National Clinical Programme in Surgery, Royal College of Surgeons in Ireland, 2 Proud's Lane, Dublin 2, Ireland.
Ir J Med Sci. 2020 Aug;189(3):777-782. doi: 10.1007/s11845-020-02183-w. Epub 2020 Feb 6.
The traditional outpatient paradigm of seeing patients prior to diagnostic tests and treatment is unsustainable without additional funding. New models of service delivery such as "one-stop clinics", direct access to diagnostics and advanced nurse practitioner (ANP)-led clinics have the potential to improve the efficiency of existing services.

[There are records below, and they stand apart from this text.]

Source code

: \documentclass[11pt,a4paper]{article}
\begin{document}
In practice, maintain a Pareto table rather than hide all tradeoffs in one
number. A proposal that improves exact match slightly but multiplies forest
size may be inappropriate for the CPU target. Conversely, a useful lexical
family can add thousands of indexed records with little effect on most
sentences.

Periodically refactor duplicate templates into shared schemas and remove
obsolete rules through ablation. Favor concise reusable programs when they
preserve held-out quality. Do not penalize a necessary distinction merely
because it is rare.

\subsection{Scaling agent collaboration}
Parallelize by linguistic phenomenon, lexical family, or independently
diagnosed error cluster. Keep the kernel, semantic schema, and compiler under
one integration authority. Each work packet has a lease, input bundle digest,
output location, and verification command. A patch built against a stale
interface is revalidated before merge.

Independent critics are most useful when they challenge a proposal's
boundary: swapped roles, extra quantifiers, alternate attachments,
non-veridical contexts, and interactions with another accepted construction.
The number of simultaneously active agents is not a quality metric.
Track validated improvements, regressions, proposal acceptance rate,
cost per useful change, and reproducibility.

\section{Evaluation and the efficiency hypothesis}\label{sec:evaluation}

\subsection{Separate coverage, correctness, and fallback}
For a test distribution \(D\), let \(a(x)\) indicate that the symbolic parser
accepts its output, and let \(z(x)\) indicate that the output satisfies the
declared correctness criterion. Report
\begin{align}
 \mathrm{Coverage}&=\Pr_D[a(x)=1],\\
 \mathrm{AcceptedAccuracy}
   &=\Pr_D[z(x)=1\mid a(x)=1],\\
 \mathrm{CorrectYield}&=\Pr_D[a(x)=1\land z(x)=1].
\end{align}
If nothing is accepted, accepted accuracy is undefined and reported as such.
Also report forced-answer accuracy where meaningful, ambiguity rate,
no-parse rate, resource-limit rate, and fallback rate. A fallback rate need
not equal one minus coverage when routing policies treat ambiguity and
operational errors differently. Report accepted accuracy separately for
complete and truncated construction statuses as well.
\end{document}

To determine the most effective changes to improve service provision, the reasons for encounter (RFE) to a urology clinic were assessed using the International Classification Primary Care. To test these changes, a clinical validation process was performed on existing waiting patients waiting ≥ 15 months. Direct access to diagnostics and an ANP-led clinic were introduced. The impact of this validation process was measured prospectively using independently-collated National Treatment Purchase Fund waiting list data.
From January to December 2017, 1114 new patients were referred. The 3 most frequent RFEs were haematuria, urinary frequency/urgency and cystitis and accounted for 48% of referrals overall. A new outpatient pathway, combining direct access to diagnostics and an ANP-led clinic, was implemented on 508 existing patients waiting ≥ 15 months. The validation process resulted in referral directly to a consultant-led clinic in 36%, to an ANP-led clinic in 12%, direct access to diagnostics in 38% and removal in 13%. This change was implemented in July 2017 and there was a 76% reduction in the number of patients waiting ≥ 12 months by December 2017.
New models of outpatient service delivery have the potential to reduce existing waiting lists and could be implemented in other Irish hospital groups.
如果没有额外的资金,在进行诊断测试和治疗之前先看病人的传统门诊模式是不可持续的。新的服务交付模式,如“一站式诊所”、直接获得诊断和高级执业护士(ANP)主导的诊所,有可能提高现有服务的效率。
为了确定改善服务提供的最有效方法,使用国际初级保健分类对泌尿科诊所的就诊原因进行了评估。为了检验这些变化,对等待时间≥15 个月的现有等候病人进行了临床验证过程。引入了直接获得诊断和 ANP 主导的诊所。使用独立收集的国家治疗购买基金等候名单数据,前瞻性地测量了这一验证过程的效果。
2017 年 1 月至 12 月,有 1114 名新病人被转介。最常见的三个就诊原因是血尿、尿频/尿急和膀胱炎,占转介总数的 48%。针对等待时间≥15 个月的 508 名现有病人,实施了一种新的门诊途径,将直接获得诊断和 ANP 主导的诊所结合起来。验证过程导致 36%的病人直接转介到顾问主导的诊所,12%的病人转介到 ANP 主导的诊所,38%的病人直接获得诊断,13%的病人被转走。这一变化于 2017 年 7 月实施,到 2017 年 12 月,等待时间≥12 个月的病人数量减少了 76%。
新的门诊服务交付模式有可能减少现有的等候名单,并且可以在其他爱尔兰医院集团实施。